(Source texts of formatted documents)
========================================================================
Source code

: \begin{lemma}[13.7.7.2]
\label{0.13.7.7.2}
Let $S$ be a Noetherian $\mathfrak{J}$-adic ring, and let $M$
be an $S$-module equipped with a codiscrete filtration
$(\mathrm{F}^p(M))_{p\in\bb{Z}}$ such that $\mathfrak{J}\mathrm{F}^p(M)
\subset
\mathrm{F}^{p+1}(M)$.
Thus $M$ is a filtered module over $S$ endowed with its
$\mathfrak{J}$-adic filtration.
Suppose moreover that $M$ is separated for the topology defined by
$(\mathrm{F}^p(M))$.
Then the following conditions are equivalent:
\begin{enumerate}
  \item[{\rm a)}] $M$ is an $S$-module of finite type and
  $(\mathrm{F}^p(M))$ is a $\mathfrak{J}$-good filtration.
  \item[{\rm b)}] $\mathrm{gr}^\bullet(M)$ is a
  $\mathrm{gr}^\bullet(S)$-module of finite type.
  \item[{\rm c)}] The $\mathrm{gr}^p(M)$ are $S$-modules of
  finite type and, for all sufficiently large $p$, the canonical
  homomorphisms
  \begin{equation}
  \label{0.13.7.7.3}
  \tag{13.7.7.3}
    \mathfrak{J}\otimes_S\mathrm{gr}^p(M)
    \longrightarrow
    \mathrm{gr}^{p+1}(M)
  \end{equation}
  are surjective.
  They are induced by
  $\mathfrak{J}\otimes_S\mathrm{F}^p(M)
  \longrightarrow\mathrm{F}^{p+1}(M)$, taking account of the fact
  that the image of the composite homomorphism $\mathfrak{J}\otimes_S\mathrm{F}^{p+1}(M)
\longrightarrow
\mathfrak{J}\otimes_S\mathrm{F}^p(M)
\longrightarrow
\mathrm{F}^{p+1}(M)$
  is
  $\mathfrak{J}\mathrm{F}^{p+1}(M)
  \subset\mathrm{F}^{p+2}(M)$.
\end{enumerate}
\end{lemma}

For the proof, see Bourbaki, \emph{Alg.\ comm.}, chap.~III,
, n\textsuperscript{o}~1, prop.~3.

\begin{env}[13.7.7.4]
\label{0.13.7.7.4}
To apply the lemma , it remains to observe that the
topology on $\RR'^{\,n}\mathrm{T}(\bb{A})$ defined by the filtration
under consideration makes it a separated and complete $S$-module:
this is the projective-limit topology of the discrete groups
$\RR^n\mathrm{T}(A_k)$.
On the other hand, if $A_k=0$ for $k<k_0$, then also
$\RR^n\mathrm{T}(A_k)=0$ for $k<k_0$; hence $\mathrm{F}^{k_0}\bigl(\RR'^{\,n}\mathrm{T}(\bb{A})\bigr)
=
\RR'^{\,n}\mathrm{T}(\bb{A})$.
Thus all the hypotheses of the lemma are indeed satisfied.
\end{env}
========================================================================
● WORK ITEM
The records above need to be written out once more, exactly.

● TASK SOLUTION
Source code

: \begin{lemma}[13.7.7.2]
\label{0.13.7.7.2}
Let $S$ be a Noetherian $\mathfrak{J}$-adic ring, and let $M$
be an $S$-module equipped with a codiscrete filtration
$(\mathrm{F}^p(M))_{p\in\bb{Z}}$ such that $\mathfrak{J}\mathrm{F}^p(M)
\subset
\mathrm{F}^{p+1}(M)$.
Thus $M$ is a filtered module over $S$ endowed with its
$\mathfrak{J}$-adic filtration.
Suppose moreover that $M$ is separated for the topology defined by
$(\mathrm{F}^p(M))$.
Then the following conditions are equivalent:
\begin{enumerate}
  \item[{\rm a)}] $M$ is an $S$-module of finite type and
  $(\mathrm{F}^p(M))$ is a $\mathfrak{J}$-good filtration.
  \item[{\rm b)}] $\mathrm{gr}^\bullet(M)$ is a
  $\mathrm{gr}^\bullet(S)$-module of finite type.
  \item[{\rm c)}] The $\mathrm{gr}^p(M)$ are $S$-modules of
  finite type and, for all sufficiently large $p$, the canonical
  homomorphisms
  \begin{equation}
  \label{0.13.7.7.3}
  \tag{13.7.7.3}
    \mathfrak{J}\otimes_S\mathrm{gr}^p(M)
    \longrightarrow
    \mathrm{gr}^{p+1}(M)
  \end{equation}
  are surjective.
  They are induced by
  $\mathfrak{J}\otimes_S\mathrm{F}^p(M)
  \longrightarrow\mathrm{F}^{p+1}(M)$, taking account of the fact
  that the image of the composite homomorphism $\mathfrak{J}\otimes_S\mathrm{F}^{p+1}(M)
\longrightarrow
\mathfrak{J}\otimes_S\mathrm{F}^p(M)
\longrightarrow
\mathrm{F}^{p+1}(M)$
  is
  $\mathfrak{J}\mathrm{F}^{p+1}(M)
  \subset\mathrm{F}^{p+2}(M)$.
\end{enumerate}
\end{lemma}

For the proof, see Bourbaki, \emph{Alg.\ comm.}, chap.~III,
, n\textsuperscript{o}~1, prop.~3.

\begin{env}[13.7.7.4]
\label{0.13.7.7.4}
To apply the lemma , it remains to observe that the
topology on $\RR'^{\,n}\mathrm{T}(\bb{A})$ defined by the filtration
under consideration makes it a separated and complete $S$-module:
this is the projective-limit topology of the discrete groups
$\RR^n\mathrm{T}(A_k)$.
On the other hand, if $A_k=0$ for $k<k_0$, then also
$\RR^n\mathrm{T}(A_k)=0$ for $k<k_0$; hence $\mathrm{F}^{k_0}\bigl(\RR'^{\,n}\mathrm{T}(\bb{A})\bigr)
=
\RR'^{\,n}\mathrm{T}(\bb{A})$.
Thus all the hypotheses of the lemma are indeed satisfied.
\end{env}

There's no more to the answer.